I was simply pointing out that the motor is light weight and the previously suggested FET's are more than capable of the driving that motor.
[FDS6575 & IRF7201 ]
My answer was intended to give you more information about the motor, and the single +12V supply.

Eric

 

[crutschow]

...............................
Thanks for spotting this. I'm a bit lost with the On-resistance information. As you can see I used the same 'P' channels switch on resistors as in SCH #1, this brings the gate voltage down (negative up) to 6V. Should I change them to give a -10V (2V negative) gate voltage. ( I use the negative reminder, as it is a bit complicated using negatives for newbies, and me)

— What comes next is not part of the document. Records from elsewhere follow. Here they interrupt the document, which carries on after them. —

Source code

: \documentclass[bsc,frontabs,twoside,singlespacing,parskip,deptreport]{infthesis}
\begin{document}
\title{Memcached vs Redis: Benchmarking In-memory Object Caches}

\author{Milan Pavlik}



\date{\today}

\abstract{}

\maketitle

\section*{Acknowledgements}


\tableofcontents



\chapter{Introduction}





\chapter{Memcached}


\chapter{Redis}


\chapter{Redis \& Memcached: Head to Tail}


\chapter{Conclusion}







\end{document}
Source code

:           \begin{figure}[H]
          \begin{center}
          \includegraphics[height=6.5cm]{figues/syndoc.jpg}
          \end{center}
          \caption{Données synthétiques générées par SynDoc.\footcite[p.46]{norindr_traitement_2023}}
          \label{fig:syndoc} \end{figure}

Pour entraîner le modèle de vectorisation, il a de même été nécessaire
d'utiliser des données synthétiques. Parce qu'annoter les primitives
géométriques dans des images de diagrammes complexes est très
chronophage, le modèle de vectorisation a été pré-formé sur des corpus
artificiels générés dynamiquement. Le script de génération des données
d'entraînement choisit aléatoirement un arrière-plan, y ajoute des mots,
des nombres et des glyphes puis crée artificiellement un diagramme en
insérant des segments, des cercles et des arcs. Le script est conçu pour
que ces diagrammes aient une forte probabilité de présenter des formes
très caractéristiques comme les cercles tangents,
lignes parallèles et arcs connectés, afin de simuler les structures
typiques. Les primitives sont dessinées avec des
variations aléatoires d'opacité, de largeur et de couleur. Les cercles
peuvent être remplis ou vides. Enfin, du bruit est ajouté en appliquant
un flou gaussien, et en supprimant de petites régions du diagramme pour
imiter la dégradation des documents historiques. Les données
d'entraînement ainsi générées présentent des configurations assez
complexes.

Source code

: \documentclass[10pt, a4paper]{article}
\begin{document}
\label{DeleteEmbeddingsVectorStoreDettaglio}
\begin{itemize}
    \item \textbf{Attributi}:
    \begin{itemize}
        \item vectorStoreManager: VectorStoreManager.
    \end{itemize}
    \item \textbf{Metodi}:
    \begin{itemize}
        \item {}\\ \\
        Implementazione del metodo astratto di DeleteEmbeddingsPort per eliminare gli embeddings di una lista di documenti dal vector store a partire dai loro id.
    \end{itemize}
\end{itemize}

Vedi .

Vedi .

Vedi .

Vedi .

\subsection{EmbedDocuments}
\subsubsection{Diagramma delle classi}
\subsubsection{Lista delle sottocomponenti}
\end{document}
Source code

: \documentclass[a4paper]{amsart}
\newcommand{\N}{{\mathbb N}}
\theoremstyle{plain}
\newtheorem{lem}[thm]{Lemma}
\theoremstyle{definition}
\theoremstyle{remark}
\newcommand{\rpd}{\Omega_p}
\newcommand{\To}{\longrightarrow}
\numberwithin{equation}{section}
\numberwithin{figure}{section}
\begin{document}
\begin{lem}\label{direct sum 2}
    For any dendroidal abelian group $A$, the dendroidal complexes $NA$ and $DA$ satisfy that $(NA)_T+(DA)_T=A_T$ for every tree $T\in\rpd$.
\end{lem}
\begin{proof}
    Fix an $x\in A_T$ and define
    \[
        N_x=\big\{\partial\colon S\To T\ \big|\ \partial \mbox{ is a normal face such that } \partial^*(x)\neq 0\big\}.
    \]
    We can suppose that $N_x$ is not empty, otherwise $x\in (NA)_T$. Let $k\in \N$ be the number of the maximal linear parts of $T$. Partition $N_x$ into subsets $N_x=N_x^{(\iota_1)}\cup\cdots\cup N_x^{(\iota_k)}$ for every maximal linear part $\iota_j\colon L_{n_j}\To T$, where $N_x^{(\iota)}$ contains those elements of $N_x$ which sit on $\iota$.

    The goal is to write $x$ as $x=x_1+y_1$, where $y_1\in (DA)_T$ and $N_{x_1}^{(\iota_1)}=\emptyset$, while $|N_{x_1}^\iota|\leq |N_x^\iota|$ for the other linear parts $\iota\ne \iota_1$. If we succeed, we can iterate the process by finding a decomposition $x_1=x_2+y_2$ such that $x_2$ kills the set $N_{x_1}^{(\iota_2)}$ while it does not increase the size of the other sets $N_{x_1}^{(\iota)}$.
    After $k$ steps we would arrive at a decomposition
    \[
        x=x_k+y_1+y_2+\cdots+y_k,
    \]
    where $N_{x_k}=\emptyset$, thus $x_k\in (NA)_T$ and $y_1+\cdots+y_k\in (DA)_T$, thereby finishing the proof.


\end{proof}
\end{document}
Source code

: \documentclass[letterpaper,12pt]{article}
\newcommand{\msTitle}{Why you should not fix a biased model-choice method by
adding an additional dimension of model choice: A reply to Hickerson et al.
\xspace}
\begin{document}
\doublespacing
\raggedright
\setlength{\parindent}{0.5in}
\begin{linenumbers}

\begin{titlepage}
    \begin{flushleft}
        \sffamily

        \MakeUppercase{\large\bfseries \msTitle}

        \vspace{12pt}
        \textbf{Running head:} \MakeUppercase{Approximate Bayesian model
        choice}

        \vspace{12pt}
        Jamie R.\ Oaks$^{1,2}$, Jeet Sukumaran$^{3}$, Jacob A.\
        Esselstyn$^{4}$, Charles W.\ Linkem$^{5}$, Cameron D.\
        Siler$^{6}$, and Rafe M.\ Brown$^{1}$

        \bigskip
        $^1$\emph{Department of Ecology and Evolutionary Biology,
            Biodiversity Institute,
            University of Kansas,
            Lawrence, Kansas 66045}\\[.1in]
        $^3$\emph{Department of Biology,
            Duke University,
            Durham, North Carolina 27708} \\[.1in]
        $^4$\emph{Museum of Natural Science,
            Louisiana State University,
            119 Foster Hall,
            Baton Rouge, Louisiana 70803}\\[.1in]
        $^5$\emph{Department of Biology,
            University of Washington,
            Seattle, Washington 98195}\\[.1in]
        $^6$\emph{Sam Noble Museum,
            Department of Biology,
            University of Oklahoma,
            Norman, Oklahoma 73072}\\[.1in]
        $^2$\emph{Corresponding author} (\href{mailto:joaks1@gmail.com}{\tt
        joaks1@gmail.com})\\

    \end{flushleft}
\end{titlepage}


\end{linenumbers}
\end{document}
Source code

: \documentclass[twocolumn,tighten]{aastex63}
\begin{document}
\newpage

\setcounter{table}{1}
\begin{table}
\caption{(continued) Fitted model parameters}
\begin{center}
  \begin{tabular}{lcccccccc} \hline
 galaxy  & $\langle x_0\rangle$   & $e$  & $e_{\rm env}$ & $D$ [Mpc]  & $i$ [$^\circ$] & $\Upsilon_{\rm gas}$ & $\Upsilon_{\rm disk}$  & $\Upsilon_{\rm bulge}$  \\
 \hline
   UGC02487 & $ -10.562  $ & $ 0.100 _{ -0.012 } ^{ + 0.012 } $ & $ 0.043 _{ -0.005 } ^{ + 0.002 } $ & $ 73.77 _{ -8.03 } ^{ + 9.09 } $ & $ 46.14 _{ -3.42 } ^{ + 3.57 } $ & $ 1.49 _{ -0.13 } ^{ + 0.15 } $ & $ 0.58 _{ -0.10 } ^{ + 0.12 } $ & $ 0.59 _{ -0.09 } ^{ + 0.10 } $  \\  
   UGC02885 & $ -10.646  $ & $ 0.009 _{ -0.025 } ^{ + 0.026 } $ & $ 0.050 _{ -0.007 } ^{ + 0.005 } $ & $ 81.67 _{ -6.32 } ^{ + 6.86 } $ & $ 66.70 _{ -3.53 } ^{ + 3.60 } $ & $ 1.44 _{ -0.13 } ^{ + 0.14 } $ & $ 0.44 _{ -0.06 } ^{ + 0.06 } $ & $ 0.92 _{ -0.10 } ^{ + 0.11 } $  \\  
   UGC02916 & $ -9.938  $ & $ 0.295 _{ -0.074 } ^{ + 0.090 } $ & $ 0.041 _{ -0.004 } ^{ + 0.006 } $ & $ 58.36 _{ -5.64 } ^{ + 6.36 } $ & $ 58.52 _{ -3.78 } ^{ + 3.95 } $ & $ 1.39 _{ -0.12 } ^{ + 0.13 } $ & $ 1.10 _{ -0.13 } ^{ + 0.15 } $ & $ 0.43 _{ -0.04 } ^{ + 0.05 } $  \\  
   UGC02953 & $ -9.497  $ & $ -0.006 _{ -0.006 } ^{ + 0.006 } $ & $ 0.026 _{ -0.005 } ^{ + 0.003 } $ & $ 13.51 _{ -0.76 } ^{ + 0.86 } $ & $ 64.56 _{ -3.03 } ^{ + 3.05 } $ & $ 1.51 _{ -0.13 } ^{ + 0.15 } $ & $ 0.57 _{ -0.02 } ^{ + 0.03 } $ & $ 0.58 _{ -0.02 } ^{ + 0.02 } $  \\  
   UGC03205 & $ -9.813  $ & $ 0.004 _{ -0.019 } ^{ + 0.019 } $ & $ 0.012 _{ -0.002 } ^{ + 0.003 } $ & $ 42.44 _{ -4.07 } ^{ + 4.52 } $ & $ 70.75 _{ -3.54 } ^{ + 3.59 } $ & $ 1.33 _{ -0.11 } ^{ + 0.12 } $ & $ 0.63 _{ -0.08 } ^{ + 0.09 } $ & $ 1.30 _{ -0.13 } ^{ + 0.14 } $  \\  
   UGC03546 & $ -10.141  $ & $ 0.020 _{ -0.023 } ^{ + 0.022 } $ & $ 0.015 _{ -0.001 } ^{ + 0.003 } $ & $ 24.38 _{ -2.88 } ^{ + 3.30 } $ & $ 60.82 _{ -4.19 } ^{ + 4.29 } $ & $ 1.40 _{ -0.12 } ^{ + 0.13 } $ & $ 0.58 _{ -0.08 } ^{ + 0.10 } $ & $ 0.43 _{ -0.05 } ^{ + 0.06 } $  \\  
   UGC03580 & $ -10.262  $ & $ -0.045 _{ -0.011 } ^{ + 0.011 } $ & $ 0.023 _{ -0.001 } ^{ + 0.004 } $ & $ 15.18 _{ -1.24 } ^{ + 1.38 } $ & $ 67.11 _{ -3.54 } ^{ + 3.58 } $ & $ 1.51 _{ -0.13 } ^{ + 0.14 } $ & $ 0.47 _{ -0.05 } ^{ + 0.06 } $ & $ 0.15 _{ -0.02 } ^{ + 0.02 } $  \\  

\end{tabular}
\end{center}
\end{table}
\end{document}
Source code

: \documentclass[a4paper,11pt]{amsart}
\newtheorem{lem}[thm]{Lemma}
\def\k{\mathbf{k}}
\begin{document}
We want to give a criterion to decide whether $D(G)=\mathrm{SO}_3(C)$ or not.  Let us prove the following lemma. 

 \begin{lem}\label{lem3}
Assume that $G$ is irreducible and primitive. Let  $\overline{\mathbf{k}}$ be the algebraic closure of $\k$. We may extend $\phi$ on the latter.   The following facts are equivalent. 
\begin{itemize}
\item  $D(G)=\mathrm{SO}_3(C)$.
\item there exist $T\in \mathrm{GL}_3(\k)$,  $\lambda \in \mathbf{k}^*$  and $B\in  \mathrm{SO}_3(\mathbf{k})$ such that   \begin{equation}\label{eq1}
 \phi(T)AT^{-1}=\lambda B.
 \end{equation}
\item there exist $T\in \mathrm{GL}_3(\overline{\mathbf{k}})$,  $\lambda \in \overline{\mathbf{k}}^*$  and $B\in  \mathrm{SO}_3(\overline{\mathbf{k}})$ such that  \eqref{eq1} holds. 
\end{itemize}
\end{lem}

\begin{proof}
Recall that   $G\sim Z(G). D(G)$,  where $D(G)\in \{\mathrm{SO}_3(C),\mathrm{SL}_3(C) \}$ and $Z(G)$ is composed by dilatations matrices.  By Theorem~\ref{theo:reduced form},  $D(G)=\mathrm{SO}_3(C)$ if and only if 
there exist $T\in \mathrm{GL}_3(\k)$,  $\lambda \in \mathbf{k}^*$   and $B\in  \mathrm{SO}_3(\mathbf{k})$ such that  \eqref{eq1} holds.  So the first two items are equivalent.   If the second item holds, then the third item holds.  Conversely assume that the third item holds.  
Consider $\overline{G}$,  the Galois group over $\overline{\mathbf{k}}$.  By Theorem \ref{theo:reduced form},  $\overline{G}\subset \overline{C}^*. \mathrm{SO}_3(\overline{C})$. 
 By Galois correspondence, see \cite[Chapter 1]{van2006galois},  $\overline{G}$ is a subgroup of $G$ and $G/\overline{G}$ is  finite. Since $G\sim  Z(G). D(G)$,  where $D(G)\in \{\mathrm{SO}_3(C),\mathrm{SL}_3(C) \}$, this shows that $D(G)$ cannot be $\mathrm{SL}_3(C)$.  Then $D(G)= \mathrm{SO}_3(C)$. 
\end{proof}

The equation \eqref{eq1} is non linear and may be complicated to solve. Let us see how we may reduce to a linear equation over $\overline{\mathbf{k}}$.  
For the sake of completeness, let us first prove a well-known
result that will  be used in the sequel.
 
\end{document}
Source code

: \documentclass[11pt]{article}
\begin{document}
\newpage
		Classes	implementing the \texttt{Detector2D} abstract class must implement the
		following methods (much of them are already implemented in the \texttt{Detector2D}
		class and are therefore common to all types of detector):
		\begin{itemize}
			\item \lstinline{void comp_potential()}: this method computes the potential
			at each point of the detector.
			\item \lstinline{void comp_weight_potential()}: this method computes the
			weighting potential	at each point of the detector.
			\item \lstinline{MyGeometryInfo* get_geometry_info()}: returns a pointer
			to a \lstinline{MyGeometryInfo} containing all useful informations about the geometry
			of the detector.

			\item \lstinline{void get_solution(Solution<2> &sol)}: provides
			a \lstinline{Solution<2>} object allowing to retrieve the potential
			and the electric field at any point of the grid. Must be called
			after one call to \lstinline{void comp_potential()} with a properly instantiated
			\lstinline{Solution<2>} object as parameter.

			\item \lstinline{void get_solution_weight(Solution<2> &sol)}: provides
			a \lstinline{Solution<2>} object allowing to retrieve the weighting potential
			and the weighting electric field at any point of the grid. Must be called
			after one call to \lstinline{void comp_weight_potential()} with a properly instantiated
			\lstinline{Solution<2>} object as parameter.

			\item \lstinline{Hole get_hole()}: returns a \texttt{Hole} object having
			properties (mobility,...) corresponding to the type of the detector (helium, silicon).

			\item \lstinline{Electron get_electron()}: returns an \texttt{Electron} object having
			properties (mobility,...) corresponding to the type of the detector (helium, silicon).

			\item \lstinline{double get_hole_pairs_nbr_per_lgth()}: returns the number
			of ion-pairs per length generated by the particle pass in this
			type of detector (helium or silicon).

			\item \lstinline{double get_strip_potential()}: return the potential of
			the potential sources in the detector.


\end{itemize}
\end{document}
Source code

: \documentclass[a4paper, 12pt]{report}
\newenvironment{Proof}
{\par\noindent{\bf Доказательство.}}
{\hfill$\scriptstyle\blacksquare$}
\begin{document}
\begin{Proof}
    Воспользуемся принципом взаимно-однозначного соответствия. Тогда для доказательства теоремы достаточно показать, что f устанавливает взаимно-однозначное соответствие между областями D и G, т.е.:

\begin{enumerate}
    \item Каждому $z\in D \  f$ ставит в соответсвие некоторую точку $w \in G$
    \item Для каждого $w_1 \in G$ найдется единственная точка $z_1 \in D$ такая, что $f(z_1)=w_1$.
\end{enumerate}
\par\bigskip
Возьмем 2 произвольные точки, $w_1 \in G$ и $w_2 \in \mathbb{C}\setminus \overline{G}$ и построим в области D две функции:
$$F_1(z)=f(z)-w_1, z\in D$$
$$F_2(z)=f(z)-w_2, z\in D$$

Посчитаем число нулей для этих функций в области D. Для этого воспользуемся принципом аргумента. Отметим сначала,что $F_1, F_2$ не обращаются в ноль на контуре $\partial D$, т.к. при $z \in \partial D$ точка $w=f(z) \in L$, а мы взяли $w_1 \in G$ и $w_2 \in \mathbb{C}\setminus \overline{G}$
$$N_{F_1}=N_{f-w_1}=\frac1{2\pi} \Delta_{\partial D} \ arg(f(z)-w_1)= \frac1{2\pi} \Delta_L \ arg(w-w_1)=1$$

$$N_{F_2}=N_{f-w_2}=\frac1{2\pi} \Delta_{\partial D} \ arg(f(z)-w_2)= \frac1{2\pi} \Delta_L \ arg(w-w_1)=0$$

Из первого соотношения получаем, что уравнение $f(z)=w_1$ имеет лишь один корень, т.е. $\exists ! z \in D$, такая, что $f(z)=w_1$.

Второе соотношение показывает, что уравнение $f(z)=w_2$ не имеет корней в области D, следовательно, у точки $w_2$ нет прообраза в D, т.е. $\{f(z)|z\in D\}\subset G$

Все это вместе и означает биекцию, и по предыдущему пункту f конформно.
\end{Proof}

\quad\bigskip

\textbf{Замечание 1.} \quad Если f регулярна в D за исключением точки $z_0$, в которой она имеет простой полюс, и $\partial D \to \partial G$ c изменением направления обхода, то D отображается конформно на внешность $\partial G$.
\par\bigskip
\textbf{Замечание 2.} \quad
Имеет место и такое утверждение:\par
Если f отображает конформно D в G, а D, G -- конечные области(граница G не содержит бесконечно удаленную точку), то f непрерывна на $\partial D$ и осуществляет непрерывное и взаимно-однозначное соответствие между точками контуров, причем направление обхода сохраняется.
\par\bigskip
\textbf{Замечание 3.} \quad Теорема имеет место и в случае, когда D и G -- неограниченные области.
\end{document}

Would you be good enough to also check the 'N' mosfet data sheet for me please, or does the TTL value switch these ok? I assume it is ok, because I've been using SCH #1 circuit for years. 'N' IRF7413ZPBF and P IRF7424PBF

The On-resistance information tells you what gate-source voltage the manufacture uses to characterize the on-resistance. That means you should not normally use less than that if you want the MOSFET to operate as a switch with a low on-resistance.

Both the transistors you listed are characterized at both a Vgs of 4.5V and 10V so you can use either value, depending upon how low you want the on-resistance to be. Thus 6V for your circuit should be fine unless you want the absolute lowest on-resistance.

If you operate the N-MOSFET from a TTL output, which is typically only about 3V, you should add a pull-up resistor (say 1k) from the TTL output to the +5V voltage so that the gate voltage goes to 5V when the transistor is on.